Exercise | Filter the entries for lines with the word "Applications".

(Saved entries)
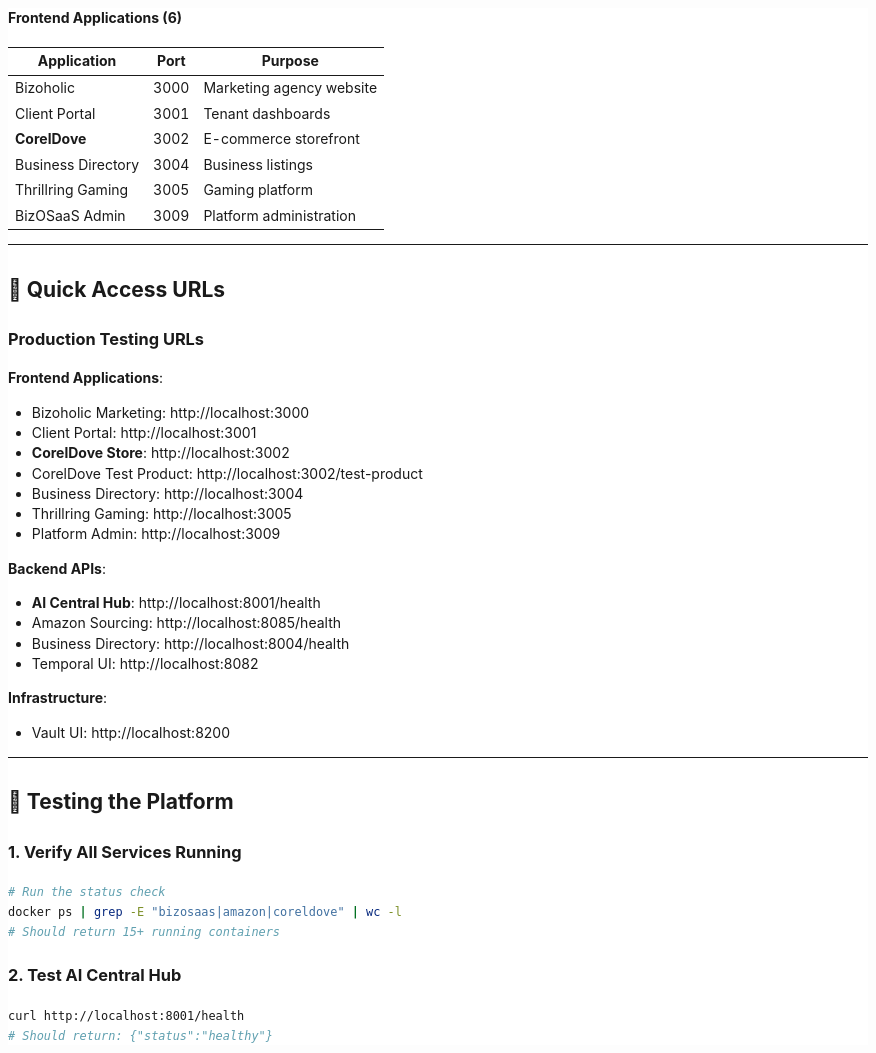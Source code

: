 #### Frontend Applications (6)
| Application | Port | Purpose |
|-------------|------|---------|
| Bizoholic | 3000 | Marketing agency website |
| Client Portal | 3001 | Tenant dashboards |
| **CorelDove** | 3002 | E-commerce storefront |
| Business Directory | 3004 | Business listings |
| Thrillring Gaming | 3005 | Gaming platform |
| BizOSaaS Admin | 3009 | Platform administration |

---

## 🔑 Quick Access URLs

### Production Testing URLs

**Frontend Applications**:
- Bizoholic Marketing: http://localhost:3000
- Client Portal: http://localhost:3001
- **CorelDove Store**: http://localhost:3002
- CorelDove Test Product: http://localhost:3002/test-product
- Business Directory: http://localhost:3004
- Thrillring Gaming: http://localhost:3005
- Platform Admin: http://localhost:3009

**Backend APIs**:
- **AI Central Hub**: http://localhost:8001/health
- Amazon Sourcing: http://localhost:8085/health
- Business Directory: http://localhost:8004/health
- Temporal UI: http://localhost:8082

**Infrastructure**:
- Vault UI: http://localhost:8200

---

## 🧪 Testing the Platform

### 1. Verify All Services Running
```bash
# Run the status check
docker ps | grep -E "bizosaas|amazon|coreldove" | wc -l
# Should return 15+ running containers
```

### 2. Test AI Central Hub
```bash
curl http://localhost:8001/health
# Should return: {"status":"healthy"}
```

Solved problem |
: #### Frontend Applications (6)
**Frontend Applications**:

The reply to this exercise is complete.